[Saved data entries]

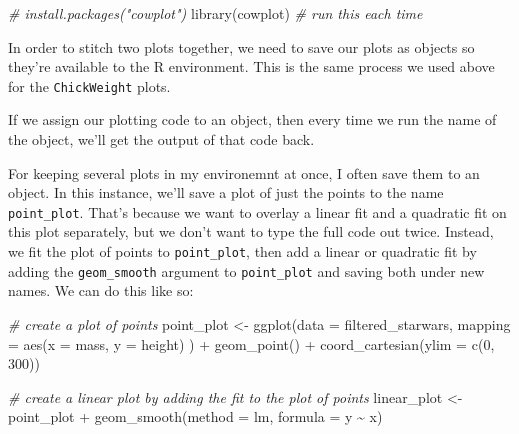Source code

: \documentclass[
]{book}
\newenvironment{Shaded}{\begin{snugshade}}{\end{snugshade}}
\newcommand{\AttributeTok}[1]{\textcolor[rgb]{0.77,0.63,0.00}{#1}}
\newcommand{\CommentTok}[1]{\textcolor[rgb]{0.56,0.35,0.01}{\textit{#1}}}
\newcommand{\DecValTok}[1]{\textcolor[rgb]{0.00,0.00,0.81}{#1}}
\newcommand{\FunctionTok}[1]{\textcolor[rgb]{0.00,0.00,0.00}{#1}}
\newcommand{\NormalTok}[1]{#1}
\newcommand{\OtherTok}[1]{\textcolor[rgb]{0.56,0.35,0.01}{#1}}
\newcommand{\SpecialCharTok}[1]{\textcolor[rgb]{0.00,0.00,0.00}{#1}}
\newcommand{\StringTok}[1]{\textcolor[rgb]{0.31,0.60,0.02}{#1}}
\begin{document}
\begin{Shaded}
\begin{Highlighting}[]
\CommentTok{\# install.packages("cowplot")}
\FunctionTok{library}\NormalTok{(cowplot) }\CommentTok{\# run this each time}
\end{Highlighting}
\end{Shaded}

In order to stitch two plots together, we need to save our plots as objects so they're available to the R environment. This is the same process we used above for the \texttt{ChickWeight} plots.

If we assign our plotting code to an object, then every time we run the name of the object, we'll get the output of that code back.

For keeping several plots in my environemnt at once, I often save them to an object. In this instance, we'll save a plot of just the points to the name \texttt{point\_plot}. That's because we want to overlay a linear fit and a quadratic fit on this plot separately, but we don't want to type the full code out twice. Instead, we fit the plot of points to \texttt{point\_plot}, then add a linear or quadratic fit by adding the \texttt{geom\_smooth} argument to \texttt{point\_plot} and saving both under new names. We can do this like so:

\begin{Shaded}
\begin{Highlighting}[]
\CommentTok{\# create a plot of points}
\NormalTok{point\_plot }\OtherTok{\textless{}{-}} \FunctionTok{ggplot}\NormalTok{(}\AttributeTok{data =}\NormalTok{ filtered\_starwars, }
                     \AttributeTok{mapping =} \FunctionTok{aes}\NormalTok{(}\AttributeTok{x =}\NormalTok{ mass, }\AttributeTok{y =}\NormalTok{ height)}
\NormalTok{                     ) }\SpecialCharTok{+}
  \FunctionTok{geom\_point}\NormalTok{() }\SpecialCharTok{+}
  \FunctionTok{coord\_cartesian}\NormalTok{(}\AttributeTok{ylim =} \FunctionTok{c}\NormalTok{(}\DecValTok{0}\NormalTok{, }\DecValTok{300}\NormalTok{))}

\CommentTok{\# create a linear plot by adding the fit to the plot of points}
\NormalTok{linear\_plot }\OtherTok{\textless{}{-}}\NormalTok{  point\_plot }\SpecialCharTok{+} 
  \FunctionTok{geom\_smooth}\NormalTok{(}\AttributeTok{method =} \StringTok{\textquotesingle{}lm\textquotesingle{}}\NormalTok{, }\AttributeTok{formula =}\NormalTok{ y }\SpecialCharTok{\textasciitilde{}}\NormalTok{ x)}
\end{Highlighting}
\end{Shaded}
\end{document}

YOUR GOAL >> Repeat every record above exactly, but leave out any pictures.

RESULT OF THIS TASK >>
Source code

: \documentclass[
]{book}
\newenvironment{Shaded}{\begin{snugshade}}{\end{snugshade}}
\newcommand{\AttributeTok}[1]{\textcolor[rgb]{0.77,0.63,0.00}{#1}}
\newcommand{\CommentTok}[1]{\textcolor[rgb]{0.56,0.35,0.01}{\textit{#1}}}
\newcommand{\DecValTok}[1]{\textcolor[rgb]{0.00,0.00,0.81}{#1}}
\newcommand{\FunctionTok}[1]{\textcolor[rgb]{0.00,0.00,0.00}{#1}}
\newcommand{\NormalTok}[1]{#1}
\newcommand{\OtherTok}[1]{\textcolor[rgb]{0.56,0.35,0.01}{#1}}
\newcommand{\SpecialCharTok}[1]{\textcolor[rgb]{0.00,0.00,0.00}{#1}}
\newcommand{\StringTok}[1]{\textcolor[rgb]{0.31,0.60,0.02}{#1}}
\begin{document}
\begin{Shaded}
\begin{Highlighting}[]
\CommentTok{\# install.packages("cowplot")}
\FunctionTok{library}\NormalTok{(cowplot) }\CommentTok{\# run this each time}
\end{Highlighting}
\end{Shaded}

In order to stitch two plots together, we need to save our plots as objects so they're available to the R environment. This is the same process we used above for the \texttt{ChickWeight} plots.

If we assign our plotting code to an object, then every time we run the name of the object, we'll get the output of that code back.

For keeping several plots in my environemnt at once, I often save them to an object. In this instance, we'll save a plot of just the points to the name \texttt{point\_plot}. That's because we want to overlay a linear fit and a quadratic fit on this plot separately, but we don't want to type the full code out twice. Instead, we fit the plot of points to \texttt{point\_plot}, then add a linear or quadratic fit by adding the \texttt{geom\_smooth} argument to \texttt{point\_plot} and saving both under new names. We can do this like so:

\begin{Shaded}
\begin{Highlighting}[]
\CommentTok{\# create a plot of points}
\NormalTok{point\_plot }\OtherTok{\textless{}{-}} \FunctionTok{ggplot}\NormalTok{(}\AttributeTok{data =}\NormalTok{ filtered\_starwars, }
                     \AttributeTok{mapping =} \FunctionTok{aes}\NormalTok{(}\AttributeTok{x =}\NormalTok{ mass, }\AttributeTok{y =}\NormalTok{ height)}
\NormalTok{                     ) }\SpecialCharTok{+}
  \FunctionTok{geom\_point}\NormalTok{() }\SpecialCharTok{+}
  \FunctionTok{coord\_cartesian}\NormalTok{(}\AttributeTok{ylim =} \FunctionTok{c}\NormalTok{(}\DecValTok{0}\NormalTok{, }\DecValTok{300}\NormalTok{))}

\CommentTok{\# create a linear plot by adding the fit to the plot of points}
\NormalTok{linear\_plot }\OtherTok{\textless{}{-}}\NormalTok{  point\_plot }\SpecialCharTok{+} 
  \FunctionTok{geom\_smooth}\NormalTok{(}\AttributeTok{method =} \StringTok{\textquotesingle{}lm\textquotesingle{}}\NormalTok{, }\AttributeTok{formula =}\NormalTok{ y }\SpecialCharTok{\textasciitilde{}}\NormalTok{ x)}
\end{Highlighting}
\end{Shaded}
\end{document}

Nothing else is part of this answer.